Поддержать Банди на процессе приехали мать и отчим. Они искренне верили в невиновность Теда и оставались на его стороне. Лиз Кендалл сначала сомневалась, стоит ли ей лететь в Солт-Лейк-Сити, если там у Теда может быть другая. Однако в четверг вечером она приехала, и Тед встретил ее в аэропорту. Он пренебрег советом адвоката никуда не выходить, чтобы скорее увидеться со своей девушкой. Лиз собиралась остановиться у своей бывшей золовки Джули, которая жила неподалеку от Университета Сиэтла с мужем и двумя детьми. Лиз всегда была близка с ней. По дороге Тед рассказал Лиз, что дело продвигается успешно и что скоро он будет оправдан. Они поужинали в мексиканском ресторане, Тед отвез Лиз к Джули, а сам отправился домой.
На следующий день, в пятницу, Лиз Кендалл была в зале суда – слушала, как Тед давал показания.
Он признался, что солгал полиции и своему адвокату насчет того вечера, когда был арестован. Тед сказал, что перепугался, что его привлекут за употребление марихуаны, и потому придумал объяснение, будто он приезжал посмотреть фильм в автомобильном кинотеатре. Только из-за «косяка» он и пытался сбежать от патрульного. Он проехал несколько кварталов, выбросил пакет с травкой и бумагу для самокруток, а еще пошире открыл окно, чтобы проветрить салон. Больше всего он боялся, что арест может повлиять на его учебу в Университете Юты и на будущую карьеру юриста.
На выходные процесс был прерван и возобновился в понедельник, 1 марта 1976 года, в половине второго дня. Судья Стюарт Хэнсон встал и объявил приговор:
– Суд признает обвиняемого Теодора Роберта Банди виновным в похищении с отягчающими обстоятельствами – преступлении первой степени.
Мать Теда в зале громко ахнула и разрыдалась. Лиз плакала тоже.
Для назначения срока заключения судья затребовал психологическое освидетельствование, на которое выделил девяносто дней. После этого должно было состояться еще одно заседание.
Банди попросил разрешения несколько минут поговорить с родителями, прежде чем его увезут в тюрьму Солт-Лейк-Сити.
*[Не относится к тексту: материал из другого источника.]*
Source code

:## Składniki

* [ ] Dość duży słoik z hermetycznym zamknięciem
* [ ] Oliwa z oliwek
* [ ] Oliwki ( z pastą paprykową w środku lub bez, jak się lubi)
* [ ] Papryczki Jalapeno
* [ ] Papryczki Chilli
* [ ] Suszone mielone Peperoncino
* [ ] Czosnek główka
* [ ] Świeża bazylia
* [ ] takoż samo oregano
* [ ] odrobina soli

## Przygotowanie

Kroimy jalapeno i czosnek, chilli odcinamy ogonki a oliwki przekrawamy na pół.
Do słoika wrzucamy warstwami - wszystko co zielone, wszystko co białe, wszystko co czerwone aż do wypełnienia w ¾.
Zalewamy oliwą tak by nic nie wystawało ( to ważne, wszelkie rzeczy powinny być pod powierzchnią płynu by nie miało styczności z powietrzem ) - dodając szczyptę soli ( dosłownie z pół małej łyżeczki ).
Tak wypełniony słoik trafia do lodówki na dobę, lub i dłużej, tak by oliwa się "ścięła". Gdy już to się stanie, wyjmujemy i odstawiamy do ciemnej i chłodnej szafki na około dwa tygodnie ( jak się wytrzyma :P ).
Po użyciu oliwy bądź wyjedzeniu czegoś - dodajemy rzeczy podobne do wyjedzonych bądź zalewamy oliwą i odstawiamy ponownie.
Но двое детективов грубо схватили его, завели руки за спину и надели наручники.
– Они не нужны, – прошипел Тед сквозь сжатые зубы. – Я никуда не денусь.
Лиз Кендалл на прощание крепко обняла Теда.
– Я люблю тебя. Прости, я очень тебя люблю.
Тед не отвечал. Он покрылся липким потом и весь дрожал. Впервые за все время процесса он показал свой стресс на публике. Перед залом стоял живой мертвец.
– Идем! Пора! Уводите его, – приказал один из детективов.
В тот момент Тед еще не знал, что его положение может стать гораздо хуже, потому что у Майка Фишера в Колорадо наметился прогресс. Власти Юты конфисковали «Фольксваген» Банди у студента, которому он его продал осенью 1975‐го. Фишер собирался лично произвести транспортировку «жука» на автопогрузчике в Денвер, в криминалистическую лабораторию. Он хотел еще раз осмотреть «машину смерти», как окрестили «жук» в полиции, на предмет следов жертв и вещественных доказательств.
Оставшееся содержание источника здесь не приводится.